WRB—Jan. 17, 2024
“the most wonderful thing of all”
His looks shewing him not pained, but pleased with this allusion to his situation, the Managing Editors were emboldened to go on; and feeling in themselves the right of seniority of mind, they ventured to recommend a larger allowance of prose in his daily study; and on being requested to particularize, mentioned such works of our best moralists, such collections of the finest letters, such memoirs of characters of worth and suffering, as occurred to them at the moment as calculated to rouse and fortify the mind by the highest precepts, and the strongest examples of moral and religious endurances.
In our sister publication in the City of Angels, Michael Dango on “Taylor Swift Studies” and its echoes of the “Madonna studies” of thirty years ago:
A dissertation could be written about the subtle change from Madonna’s “real world appeal” to Swift’s “real-world value” and how the “cultural war” of the 1990s is more clearly, today, an economic war over resources, profits, and investments. What interests me is how the economic pressure of profitability has taken the new field of Swift studies in a different direction than the Madonna studies of the 1990s. If, as Cindy Patton says, Madonna studies was tied to new fields of theoretical study, what is surprising about the turn to Swift studies is the linking of a new musician with older methods and canons—the literature department’s bread and butter of close reading and Shakespeare. The course description for one of the first Swiftie courses, taught at UT Austin last fall, promises to “us[e] the songwriting of pop music icon Taylor Swift to introduce literary critical reading and research methods—basic skills for work in English literature and other humanities disciplines.” The ultimate learning objective for a course taught at NYU last spring: “Students will develop greater sophistication in their artistic appreciation, critical thinking, research and writing skills.”
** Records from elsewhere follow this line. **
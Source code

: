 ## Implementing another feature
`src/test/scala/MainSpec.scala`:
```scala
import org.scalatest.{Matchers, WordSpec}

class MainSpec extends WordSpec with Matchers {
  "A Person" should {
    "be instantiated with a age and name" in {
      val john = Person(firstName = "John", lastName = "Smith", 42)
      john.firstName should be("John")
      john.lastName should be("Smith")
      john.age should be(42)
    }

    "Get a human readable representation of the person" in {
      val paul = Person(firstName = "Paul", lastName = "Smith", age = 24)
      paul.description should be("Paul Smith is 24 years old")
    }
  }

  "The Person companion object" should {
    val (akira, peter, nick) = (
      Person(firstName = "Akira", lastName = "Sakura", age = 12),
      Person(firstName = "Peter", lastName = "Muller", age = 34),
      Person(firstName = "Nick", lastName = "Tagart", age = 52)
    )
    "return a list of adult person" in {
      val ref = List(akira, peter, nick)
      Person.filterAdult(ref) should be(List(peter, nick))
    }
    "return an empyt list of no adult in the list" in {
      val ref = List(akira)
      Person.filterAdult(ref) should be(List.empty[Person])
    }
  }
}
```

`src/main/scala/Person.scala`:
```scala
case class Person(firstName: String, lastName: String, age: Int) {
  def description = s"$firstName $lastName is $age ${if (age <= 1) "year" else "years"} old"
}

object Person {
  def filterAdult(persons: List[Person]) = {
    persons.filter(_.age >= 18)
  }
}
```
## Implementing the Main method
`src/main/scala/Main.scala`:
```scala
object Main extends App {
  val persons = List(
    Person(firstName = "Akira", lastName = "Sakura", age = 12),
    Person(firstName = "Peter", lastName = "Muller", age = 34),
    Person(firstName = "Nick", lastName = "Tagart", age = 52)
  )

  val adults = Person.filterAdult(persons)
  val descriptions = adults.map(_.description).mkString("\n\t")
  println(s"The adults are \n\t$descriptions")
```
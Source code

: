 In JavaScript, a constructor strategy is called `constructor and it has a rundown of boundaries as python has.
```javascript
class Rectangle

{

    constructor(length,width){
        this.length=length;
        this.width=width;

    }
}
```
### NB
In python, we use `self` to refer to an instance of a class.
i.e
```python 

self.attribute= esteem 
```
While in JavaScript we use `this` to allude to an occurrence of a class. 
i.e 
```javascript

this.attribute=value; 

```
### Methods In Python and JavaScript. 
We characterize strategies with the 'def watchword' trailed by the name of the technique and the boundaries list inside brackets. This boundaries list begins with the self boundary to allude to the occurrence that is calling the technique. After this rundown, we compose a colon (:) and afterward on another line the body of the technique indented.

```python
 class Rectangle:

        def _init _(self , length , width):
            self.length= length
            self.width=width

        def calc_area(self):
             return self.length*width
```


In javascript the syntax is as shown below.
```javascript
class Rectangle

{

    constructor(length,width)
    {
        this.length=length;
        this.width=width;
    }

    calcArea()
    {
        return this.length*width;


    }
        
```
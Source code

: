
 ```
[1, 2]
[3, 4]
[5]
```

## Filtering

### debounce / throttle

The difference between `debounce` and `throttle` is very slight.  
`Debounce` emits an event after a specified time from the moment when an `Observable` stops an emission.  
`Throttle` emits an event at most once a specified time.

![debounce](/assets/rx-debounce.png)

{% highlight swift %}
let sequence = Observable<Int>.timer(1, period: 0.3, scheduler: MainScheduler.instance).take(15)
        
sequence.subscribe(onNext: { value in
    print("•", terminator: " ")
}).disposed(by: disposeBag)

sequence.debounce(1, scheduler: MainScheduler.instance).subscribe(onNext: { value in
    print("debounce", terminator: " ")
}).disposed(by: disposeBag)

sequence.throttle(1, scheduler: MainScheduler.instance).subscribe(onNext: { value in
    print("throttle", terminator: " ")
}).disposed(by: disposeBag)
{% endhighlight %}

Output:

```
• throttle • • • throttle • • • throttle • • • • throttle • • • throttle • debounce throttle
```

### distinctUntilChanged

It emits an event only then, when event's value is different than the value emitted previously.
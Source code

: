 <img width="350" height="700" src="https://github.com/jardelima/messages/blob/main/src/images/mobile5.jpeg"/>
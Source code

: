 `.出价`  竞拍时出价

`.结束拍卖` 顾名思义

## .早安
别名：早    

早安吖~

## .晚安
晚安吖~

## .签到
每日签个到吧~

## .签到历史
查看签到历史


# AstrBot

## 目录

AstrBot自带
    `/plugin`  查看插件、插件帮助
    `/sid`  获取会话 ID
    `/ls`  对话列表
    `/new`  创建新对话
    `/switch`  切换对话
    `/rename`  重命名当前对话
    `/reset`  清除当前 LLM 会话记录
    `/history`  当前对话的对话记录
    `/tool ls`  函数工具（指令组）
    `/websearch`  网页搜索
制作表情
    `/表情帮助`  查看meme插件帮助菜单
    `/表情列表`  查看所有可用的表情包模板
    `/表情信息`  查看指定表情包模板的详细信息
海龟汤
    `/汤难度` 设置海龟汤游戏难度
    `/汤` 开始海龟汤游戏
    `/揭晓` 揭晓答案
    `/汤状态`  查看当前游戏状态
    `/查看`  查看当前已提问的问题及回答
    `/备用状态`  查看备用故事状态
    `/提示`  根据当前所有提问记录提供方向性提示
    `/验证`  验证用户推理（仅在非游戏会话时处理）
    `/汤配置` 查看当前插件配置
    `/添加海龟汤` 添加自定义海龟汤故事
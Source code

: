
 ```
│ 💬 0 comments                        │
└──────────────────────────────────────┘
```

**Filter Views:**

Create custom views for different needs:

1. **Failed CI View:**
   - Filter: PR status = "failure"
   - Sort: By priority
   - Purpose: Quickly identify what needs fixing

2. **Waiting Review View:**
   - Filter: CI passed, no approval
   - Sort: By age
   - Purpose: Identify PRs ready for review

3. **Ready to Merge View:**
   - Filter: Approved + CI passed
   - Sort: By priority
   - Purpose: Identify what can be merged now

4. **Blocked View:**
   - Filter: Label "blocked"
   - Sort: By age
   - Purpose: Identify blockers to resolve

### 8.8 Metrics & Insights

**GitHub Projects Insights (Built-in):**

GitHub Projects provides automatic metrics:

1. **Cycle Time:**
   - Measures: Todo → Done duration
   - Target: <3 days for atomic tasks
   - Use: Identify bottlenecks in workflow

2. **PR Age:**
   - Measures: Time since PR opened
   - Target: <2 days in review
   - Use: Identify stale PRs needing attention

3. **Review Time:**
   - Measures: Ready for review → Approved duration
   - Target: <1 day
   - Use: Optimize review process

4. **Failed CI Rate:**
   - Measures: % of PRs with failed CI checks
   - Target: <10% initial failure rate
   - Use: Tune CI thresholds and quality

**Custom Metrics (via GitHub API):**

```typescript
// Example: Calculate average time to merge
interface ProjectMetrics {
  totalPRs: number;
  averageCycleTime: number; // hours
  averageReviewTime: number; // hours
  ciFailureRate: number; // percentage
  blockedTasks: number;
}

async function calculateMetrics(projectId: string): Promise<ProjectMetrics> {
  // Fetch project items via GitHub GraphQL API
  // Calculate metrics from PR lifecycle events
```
Art Kavanagh on Browning’s “My Last Duchess”:
I can’t help wondering if, by threatening—even conditionally and hypothetically—the life of the Count’s daughter, the Duke has put his own life at risk. The Count may well be the kind of parent who doesn’t take kindly to having menaces directed at members of his family.
The poem first appeared in a volume titled Dramatic Lyrics (1842). It strikes me that it is more effective as drama if the reader is watching a failed negotiation (so far as the speaker is concerned) than if we see the Duke succeed in imposing his will on the Count, his representative and ultimately on the Count’s daughter. If this is right, then the woman in the picture is probably the Duke’s very last duchess, not merely his previous one.
Davis’s new methods of organized spontaneity meant that more work was done after the fact, tape-editing and restructuring, largely by his producer, Teo Macero. If the increasing density and disjunction of the music still carried traces of the jazz tradition, it did not reduce at all to free jazz, the primary established form of 1960s disjunction. Davis was cutting loose from forms in general. He no longer needed the tradition’s typical harmonic changes (his science), or standards (his library), or ballads (his emotional specialty), or anything like the thirty-two-bar song form. The old division of concepts between albums disappeared. By 1974 or so, he was playing less and less trumpet and more and more keyboards: treated, echoey, clustered.
[Some of my favorite music from Davis is found on Dark Magus: Live at Carnegie Hall, which, while not included in this box set, comes from the same period. —Steve]
Tove Jansson had lived with the Moomins since childhood, when her maternal uncle scared her with tales about the “Moo-oo-min trolls” behind the stove who would blow on her neck if she stole from the larder. Having initially imagined them as “house ghosts,” Tove drew her first Moomintroll—the “ugliest thing” she could think of—on the bathroom wall, in order to illustrate a point about Immanuel Kant; next to it she scrawled “Freedom is the best thing,” from the Swedish medieval poem “Song of Freedom,” and underneath she wrote “Snork,” the original name for the Moomintrolls. In other early illustrations Moomins have black rather than white fur; by her early twenties, when she had become a cartoonist, a Moomin-shaped thing served as what she called her “angry signature character.” The Moomin anger, once their defining feature, has vanished in The Great Flood, where their most striking feature is fear.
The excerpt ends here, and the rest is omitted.